5 Question Processing in QARAB 
 
Achieving question understanding requires deep 
semantic processing, which is a non-trivial task of 
natural language processing. In fact, Arabic NLP 
does not have solid research at the semantic level. 
Therefore, QARAB uses shallow language 
understanding to process questions and it does not 
attempt to understand the content of the question 
at a deep, semantic level. 
 QARAB treats the incoming question as a 
“bag of words” against which the index file is 
searched to obtain a list of ranked documents that 
possibly contain the answer. The question 
processing begins by performing tokenization to 
extract individual terms. Then, the stop-words are 
removed. The remaining words are tagged for 
part-of-speech in an attempt to highlight the main 
words that should appear in the hypothesized 
answer. The greatest effort should be spent on 
identifying proper names, as they are our best 
guidance to identify the possible answer. The 
interrogative particles that precede the questions 
will determine what types of answers are expected 
as shown in Table 1.  
 
 
5.1  Query Expansion 
 
To achieve better search and retrieval results the 
query is expanded to include all the terms (verbs 
and nouns derived from verbs) that occur in the 
index file and have the same roots, which were 
extracted from the original query words. The 
result of the query processing is then passed to the 
IR system to retrieve a ranked list of documents 
that match the terms of the query. 
 
5.2  Query Type 
 
Questions are classified based on a set of known 
“question types”. These question types help us to 
determine the type of processing needed to 
identify and extract the final answer. The QARAB 
system recognizes the following set of question 
types (Table1):   
 
Table 1.  Question Types Processed by the 
QARAB System 
 
Query Starting with Query Type 
ﻦﻣ  Who, Whose Person 
ﻰﺘﻣ  When Date, Time 
ﺎﻣ ،ﻣاذﺎ  
What, Which Organization, Product,
Event 
ﻦﻳا  
Where Location (natural, 
                political) 
ﻢآ  
How Much, 
How Many 
Number, Quantity 
 
 There are two other types of question 
particles, namely ﻒﻴآ  and اذﺎﻤﻟ  (How and Why). 

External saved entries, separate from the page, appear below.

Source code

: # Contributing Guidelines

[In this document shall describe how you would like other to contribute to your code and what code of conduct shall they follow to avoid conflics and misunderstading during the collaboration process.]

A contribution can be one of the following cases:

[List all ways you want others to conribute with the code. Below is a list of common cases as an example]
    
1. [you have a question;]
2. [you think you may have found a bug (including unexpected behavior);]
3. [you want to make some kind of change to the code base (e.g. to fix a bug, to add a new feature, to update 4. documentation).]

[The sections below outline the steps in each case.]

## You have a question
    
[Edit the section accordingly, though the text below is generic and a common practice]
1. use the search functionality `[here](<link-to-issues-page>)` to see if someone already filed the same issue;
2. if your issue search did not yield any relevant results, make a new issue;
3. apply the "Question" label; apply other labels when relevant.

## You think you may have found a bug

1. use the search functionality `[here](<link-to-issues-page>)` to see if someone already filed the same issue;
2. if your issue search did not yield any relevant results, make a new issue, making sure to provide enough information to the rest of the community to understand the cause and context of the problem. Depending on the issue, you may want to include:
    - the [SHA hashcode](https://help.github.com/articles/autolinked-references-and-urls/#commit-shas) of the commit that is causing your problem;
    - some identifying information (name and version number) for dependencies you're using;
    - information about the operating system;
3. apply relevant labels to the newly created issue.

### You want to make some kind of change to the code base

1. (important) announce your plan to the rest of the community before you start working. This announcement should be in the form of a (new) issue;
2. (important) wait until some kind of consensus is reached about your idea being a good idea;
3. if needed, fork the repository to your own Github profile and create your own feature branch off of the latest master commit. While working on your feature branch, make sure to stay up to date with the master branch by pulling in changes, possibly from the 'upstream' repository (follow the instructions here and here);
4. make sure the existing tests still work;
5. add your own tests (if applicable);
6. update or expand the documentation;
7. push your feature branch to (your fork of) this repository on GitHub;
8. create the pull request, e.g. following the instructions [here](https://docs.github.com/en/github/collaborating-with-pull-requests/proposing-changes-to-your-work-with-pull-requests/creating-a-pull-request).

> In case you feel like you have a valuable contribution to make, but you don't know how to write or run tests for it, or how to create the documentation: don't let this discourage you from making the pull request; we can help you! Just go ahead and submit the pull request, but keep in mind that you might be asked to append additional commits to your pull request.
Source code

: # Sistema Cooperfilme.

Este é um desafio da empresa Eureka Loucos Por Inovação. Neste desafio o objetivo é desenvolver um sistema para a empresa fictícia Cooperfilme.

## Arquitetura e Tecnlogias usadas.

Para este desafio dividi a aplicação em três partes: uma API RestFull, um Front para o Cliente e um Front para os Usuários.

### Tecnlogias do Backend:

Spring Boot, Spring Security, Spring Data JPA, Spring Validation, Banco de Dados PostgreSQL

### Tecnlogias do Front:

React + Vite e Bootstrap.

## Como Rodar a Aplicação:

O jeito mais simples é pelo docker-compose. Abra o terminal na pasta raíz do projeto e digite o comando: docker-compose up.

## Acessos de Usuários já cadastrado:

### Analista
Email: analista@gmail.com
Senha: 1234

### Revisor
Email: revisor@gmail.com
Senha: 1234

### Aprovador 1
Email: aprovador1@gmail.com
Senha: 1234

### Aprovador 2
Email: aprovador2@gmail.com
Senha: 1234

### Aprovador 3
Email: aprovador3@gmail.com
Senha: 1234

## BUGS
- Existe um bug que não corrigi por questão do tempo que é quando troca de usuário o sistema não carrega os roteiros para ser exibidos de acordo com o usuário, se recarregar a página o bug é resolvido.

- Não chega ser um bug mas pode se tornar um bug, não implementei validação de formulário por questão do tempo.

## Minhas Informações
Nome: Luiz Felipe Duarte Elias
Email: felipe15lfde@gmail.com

Although they will form legitimate query 
structures, they require long and procedural 
answers and are beyond the scope of our research. 
It is worth mentioning that the How and the Why 
queries also caused problems for many TREC-8 
participants.  
 
 
5.3  Query Keyword Identification 
 
The remaining words of the query (after removing 
punctuation and stop-words) are tagged for part of 
speech. This process requires using the Type-
Finder  & the Proper Name-Finder system 
implemented by Abuleil [1999]. Verbs, which 
almost always follow clear morphological 
patterns, are the easiest to identify. Nouns, 
especially proper nouns, are considered as our 
best guide to find the expected answer from the 
relevant documents returned by the IR system. 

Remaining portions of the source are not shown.